Voici ce qu’écrivait à l’époque le président Jovenel Moïse sur son compte Twitter :
« J’ai reçu, ce mercredi 2 juin (2021), les Lettres de créance accréditant Sergei Melik-Bagdasarov, en tant qu’ambassadeur de la Fédération de Russie en Haïti. Au cours des échanges, nous avons évoqué les perspectives de renforcement des relations bilatérales entre les deux pays. »
Photos à l’appui montrant la réception solennelle pour l’Ambassadeur de Poutine au palais national de Port-au-Prince.
Vu l’actualité en ce moment avec l’entrée des troupes russes en Ukraine et une nouvelle division du monde en deux camps avec l’Haïti de Jovenel Moïse bénéficiant prioritairement de la tolérance de Washington et du monde capitaliste occidental, quelle serait aujourd’hui la position du président haïtien ?
Jovenel Moïse pensait-il pouvoir gagner, comme on dit, sur les deux tableaux ?
Aucun président haïtien qui l’ait osé, aussi loin que la mémoire remonte.
On connait les difficultés (et grâce surtout aux indiscrétions par Wikileaks !) rencontrées par le président René Préval serait-ce pour faire admettre par Washington l’entrée d’Haïti dans l’Accord Petrocaribe avec le Venezuela de feu le président Hugo Chavez !
Alors cette semaine aurait-on vu Jovenel Moïse brusquement déclarer persona non grata le même ambassadeur russe Sergei Melik-Bagdasarov qu’il venait de recevoir avec tant de fierté et d’espoir … ou au contraire prendre position comme l’actuel président vénézuélien Nicolas Maduro aux côtés de Poutine ?
Qu’en pensent les ministres et collaborateurs qui ont accompagné le défunt président haïtien dans toutes ces nouvelles initiatives ?
Mais ce n’est pas fini.
Il y a aussi ce voyage de Jovenel Moïse en Turquie, peu avant son assassinat, qui participe des mêmes initiatives qu’on doit considérer aujourd’hui comme audacieuses, et même sans précédent historique de la part d’un responsable haïtien, et par un homme dont on ne savait finalement que très peu de ces véritables objectifs et ambitions.
Car s’il y a meilleure façon en effet d’approcher Poutine c’est par le président turc Recep Tayip Erdogan.
Projet ‘One voice’ qui doit servir d’espace de réflexion où les Etats bénéficiant de l’aide internationale pourront soumettre aux bailleurs de fonds des propositions, selon leurs besoins ...
Nous lisons : L’alliance entre la Russie et la Turquie s’est immortalisée lors du conflit syrien.
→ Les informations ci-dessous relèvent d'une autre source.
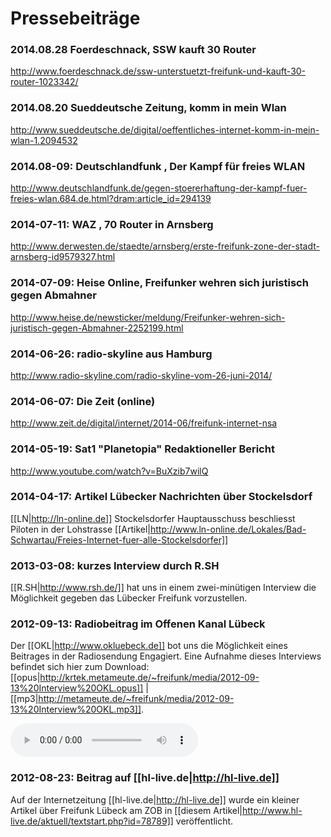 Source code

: # Pressebeiträge

### 2014.08.28 Foerdeschnack, SSW kauft 30 Router
http://www.foerdeschnack.de/ssw-unterstuetzt-freifunk-und-kauft-30-router-1023342/

### 2014.08.20 Sueddeutsche Zeitung, komm in mein Wlan
http://www.sueddeutsche.de/digital/oeffentliches-internet-komm-in-mein-wlan-1.2094532

### 2014.08-09: Deutschlandfunk , Der Kampf für freies WLAN
http://www.deutschlandfunk.de/gegen-stoererhaftung-der-kampf-fuer-freies-wlan.684.de.html?dram:article_id=294139

### 2014-07-11: WAZ , 70 Router in Arnsberg
http://www.derwesten.de/staedte/arnsberg/erste-freifunk-zone-der-stadt-arnsberg-id9579327.html

### 2014-07-09: Heise Online, Freifunker wehren sich juristisch gegen Abmahner
http://www.heise.de/newsticker/meldung/Freifunker-wehren-sich-juristisch-gegen-Abmahner-2252199.html

### 2014-06-26: radio-skyline aus Hamburg
http://www.radio-skyline.com/radio-skyline-vom-26-juni-2014/

### 2014-06-07: Die Zeit (online)
http://www.zeit.de/digital/internet/2014-06/freifunk-internet-nsa


### 2014-05-19: Sat1 "Planetopia" Redaktioneller Bericht
http://www.youtube.com/watch?v=BuXzib7wilQ

### 2014-04-17: Artikel Lübecker Nachrichten über Stockelsdorf
[[LN|http://ln-online.de]] Stockelsdorfer Hauptausschuss beschliesst Piloten in der Lohstrasse
[[Artikel|http://www.ln-online.de/Lokales/Bad-Schwartau/Freies-Internet-fuer-alle-Stockelsdorfer]]




### 2013-03-08: kurzes Interview durch R.SH
[[R.SH|http://www.rsh.de/]] hat uns in einem zwei-minütigen Interview die Möglichkeit gegeben das Lübecker Freifunk vorzustellen.

### 2012-09-13: Radiobeitrag im Offenen Kanal Lübeck
Der [[OKL|http://www.okluebeck.de]] bot uns die Möglichkeit eines Beitrages in der Radiosendung Engagiert. Eine Aufnahme dieses Interviews befindet sich hier zum Download: [[opus|http://krtek.metameute.de/~freifunk/media/2012-09-13%20Interview%20OKL.opus]] | [[mp3|http://metameute.de/~freifunk/media/2012-09-13%20Interview%20OKL.mp3]].

<audio controls="controls">
  <source src="http://metameute.de/~freifunk/media/2012-09-13%20Interview%20OKL.opus"/>
  <source src="http://metameute.de/~freifunk/media/2012-09-13%20Interview%20OKL.mp3" />
</audio>

### 2012-08-23: Beitrag auf [[hl-live.de|http://hl-live.de]]
Auf der Internetzeitung [[hl-live.de|http://hl-live.de]] wurde ein kleiner Artikel über Freifunk Lübeck am ZOB in [[diesem Artikel|http://www.hl-live.de/aktuell/textstart.php?id=78789]] veröffentlicht.

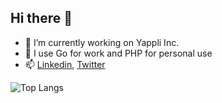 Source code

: ## Hi there 👋

- 🔭 I’m currently working on Yappli Inc.
- 🌱 I use Go for work and PHP for personal use
- 📫 [Linkedin](https://www.linkedin.com/in/makoto-kami-a66834243/), [Twitter](https://x.com/kami_tsukai) 


![Top Langs](https://github-readme-stats.vercel.app/api/top-langs/?username=kaminotsukai&hide=html,css,Java)
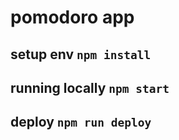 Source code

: # pomodoro app
## setup env `npm install`
## running locally `npm start`
## deploy `npm run deploy`
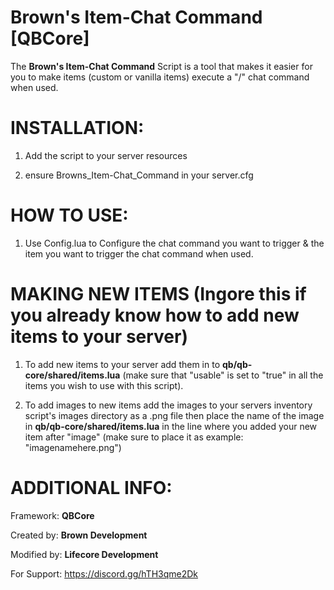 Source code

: # Brown's Item-Chat Command [QBCore]

The **Brown's Item-Chat Command** Script is a tool that makes it easier for you to make items (custom or vanilla items) execute a "/" chat command when used.

# INSTALLATION:

1. Add the script to your server resources

2. ensure Browns_Item-Chat_Command in your server.cfg

# HOW TO USE:

1. Use Config.lua to Configure the chat command you want to trigger & the item you want to trigger the chat command when used.

# MAKING NEW ITEMS (Ingore this if you already know how to add new items to your server)

1. To add new items to your server add them in to **qb/qb-core/shared/items.lua** (make sure that "usable" is set to "true" in all the items you wish to use with this script).

2. To add images to new items add the images to your servers inventory script's images directory as a .png file then place the name of the image in **qb/qb-core/shared/items.lua** in the line where you added your new item after "image" (make sure to place it as example: "imagenamehere.png")

# ADDITIONAL INFO:

Framework: **QBCore**

Created by: **Brown Development** 

Modified by: **Lifecore Development**

For Support: https://discord.gg/hTH3qme2Dk
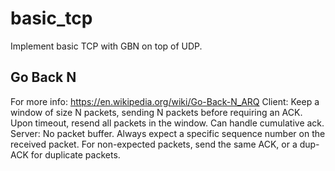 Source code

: # basic_tcp
Implement basic TCP with GBN on top of UDP. 

## Go Back N
For more info: https://en.wikipedia.org/wiki/Go-Back-N_ARQ 
Client: Keep a window of size N packets, sending N packets before requiring an ACK. Upon timeout, resend all packets in the window. Can handle cumulative ack.
Server: No packet buffer. Always expect a specific sequence number on the received packet. For non-expected packets, send the same ACK, or a dup-ACK for duplicate packets.
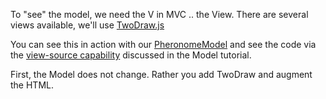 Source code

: <!-- # View -->

To "see" the model, we need the V in MVC .. the View. There are several views available, we'll use [TwoDraw.js](https://code.agentscript.org/src/TwoDraw.js)

You can see this in action with our [PheronomeModel](https://code.agentscript.org/views2/pheromone.html) and see the code via the [view-source capability](https://www.computerhope.com/issues/ch000746.htm) discussed in the Model tutorial.

First, the Model does not change. Rather you add TwoDraw and augment the HTML.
A eux deux, et sans les Etats-Unis de Barak Obama puis de Trump (autre admirateur avoué du président russe !), ils ont imposé le cessez-le-feu en Syrie consolidant le régime du président menacé Bachar al Asad après plus d’une dizaine d’années de guerre civile ayant fait des centaines de milliers de morts.
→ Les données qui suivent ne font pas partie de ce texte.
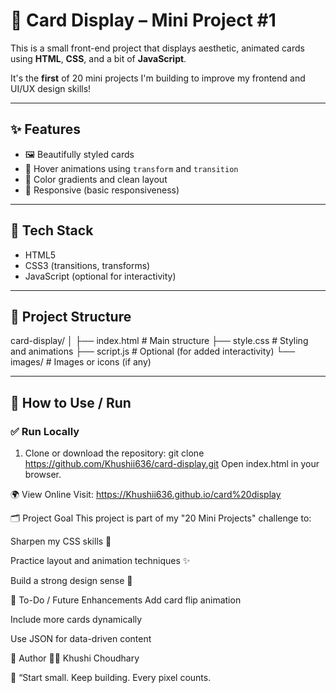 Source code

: # 📇 Card Display – Mini Project #1

This is a small front-end project that displays aesthetic, animated cards using **HTML**, **CSS**, and a bit of **JavaScript**.

It's the **first** of 20 mini projects I'm building to improve my frontend and UI/UX design skills!

---

## ✨ Features

- 🖼️ Beautifully styled cards
- 🎯 Hover animations using `transform` and `transition`
- 🌈 Color gradients and clean layout
- 📱 Responsive (basic responsiveness)

---

## 🔧 Tech Stack

- HTML5
- CSS3 (transitions, transforms)
- JavaScript (optional for interactivity)

---

## 📁 Project Structure

card-display/
│
├── index.html # Main structure
├── style.css # Styling and animations
├── script.js # Optional (for added interactivity)
└── images/ # Images or icons (if any)

---

## 🚀 How to Use / Run

### ✅ Run Locally
1. Clone or download the repository:
   git clone https://github.com/Khushii636/card-display.git
Open index.html in your browser.

🌍 View Online
Visit: https://Khushii636.github.io/card%20display

🗂️ Project Goal
This project is part of my "20 Mini Projects" challenge to:

Sharpen my CSS skills 💅

Practice layout and animation techniques ✨

Build a strong design sense 🎨

📝 To-Do / Future Enhancements
Add card flip animation

Include more cards dynamically

Use JSON for data-driven content

📌 Author
👩‍💻 Khushi Choudhary

🚀 “Start small. Keep building. Every pixel counts.
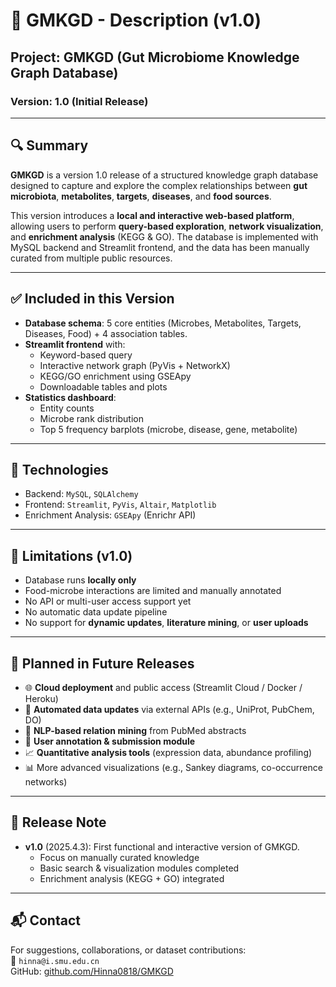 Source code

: # 📘 GMKGD - Description (v1.0)

## Project: GMKGD (Gut Microbiome Knowledge Graph Database)

### Version: 1.0 (Initial Release)

---

## 🔍 Summary

**GMKGD** is a version 1.0 release of a structured knowledge graph database designed to capture and explore the complex relationships between **gut microbiota**, **metabolites**, **targets**, **diseases**, and **food sources**.

This version introduces a **local and interactive web-based platform**, allowing users to perform **query-based exploration**, **network visualization**, and **enrichment analysis** (KEGG & GO). The database is implemented with MySQL backend and Streamlit frontend, and the data has been manually curated from multiple public resources.

---

## ✅ Included in this Version

- **Database schema**: 5 core entities (Microbes, Metabolites, Targets, Diseases, Food) + 4 association tables.
- **Streamlit frontend** with:
  - Keyword-based query
  - Interactive network graph (PyVis + NetworkX)
  - KEGG/GO enrichment using GSEApy
  - Downloadable tables and plots
- **Statistics dashboard**:
  - Entity counts
  - Microbe rank distribution
  - Top 5 frequency barplots (microbe, disease, gene, metabolite)

---

## 🔧 Technologies

- Backend: `MySQL`, `SQLAlchemy`
- Frontend: `Streamlit`, `PyVis`, `Altair`, `Matplotlib`
- Enrichment Analysis: `GSEApy` (Enrichr API)

---

## 🚧 Limitations (v1.0)

- Database runs **locally only**
- Food-microbe interactions are limited and manually annotated
- No API or multi-user access support yet
- No automatic data update pipeline
- No support for **dynamic updates**, **literature mining**, or **user uploads**

---

## 🔮 Planned in Future Releases

- 🌐 **Cloud deployment** and public access (Streamlit Cloud / Docker / Heroku)
- 🔁 **Automated data updates** via external APIs (e.g., UniProt, PubChem, DO)
- 🔎 **NLP-based relation mining** from PubMed abstracts
- 👥 **User annotation & submission module**
- 📈 **Quantitative analysis tools** (expression data, abundance profiling)
- 📊 More advanced visualizations (e.g., Sankey diagrams, co-occurrence networks)

---

## 📅 Release Note

- **v1.0** (2025.4.3): First functional and interactive version of GMKGD.
  - Focus on manually curated knowledge
  - Basic search & visualization modules completed
  - Enrichment analysis (KEGG + GO) integrated

---

## 📬 Contact

For suggestions, collaborations, or dataset contributions:  
📧 `hinna@i.smu.edu.cn`  
GitHub: [github.com/Hinna0818/GMKGD](https://github.com/Hinna0818/GMKGD)

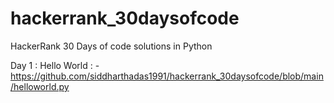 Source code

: # hackerrank_30daysofcode
HackerRank 30 Days of code solutions in Python

Day 1 : Hello World : - https://github.com/siddharthadas1991/hackerrank_30daysofcode/blob/main/helloworld.py
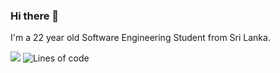 ### Hi there 👋

I'm a 22 year old Software Engineering Student from Sri Lanka.

![](https://komarev.com/ghpvc/?username=your-github-username&color=orange)
![Lines of code](https://img.shields.io/badge/From%20Hello%20World%20I%27ve%20Written-328880%20lines%20of%20code-blue)
<!--
**Randula98/Randula98** is a ✨ _special_ ✨ repository because its `README.md` (this file) appears on your GitHub profile.

Here are some ideas to get you started:

- 🔭 I’m currently working on ...
- 🌱 I’m currently learning ...
- 👯 I’m looking to collaborate on ...
- 🤔 I’m looking for help with ...
- 💬 Ask me about ...
- 📫 How to reach me: ...
- 😄 Pronouns: ...
- ⚡ Fun fact: ...
-->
La presse occidentale écrit : « L’annonce d’un accord de cessez-le-feu global en Syrie entre régime et rebelles, sous l’égide de la Russie et de la Turquie, est une victoire de Vladimir Poutine.
« Poutine et Erdogan s’offrent une paix retentissante. C’est un immense succès diplomatique » etc.
Mais plus loin on lit aussi : « Cet accord témoigne aussi de l’accélération des bouleversements affectant les équilibres régionaux et internationaux » etc.
Aussi notre question aujourd’hui : est-ce que tout cela avait été pris en compte par feu le président d’Haïti ? Savait-il vraiment, en un mot, où il mettait les pieds ?
Voici ce qu’il écrivait d’ailleurs sur son compte Twitter faisant un compte-rendu de son voyage en Turquie : « J’ai eu le plaisir de participer au Forum sur la diplomatie à Antalya, en Turquie. Ce forum dont le thème était axé sur la ‘Diplomatie innovante, nouvelle ère, nouvelle approche’ a été une occasion pour Haïti de développer de nouvelles coopérations avec certains pays dans le monde’ ».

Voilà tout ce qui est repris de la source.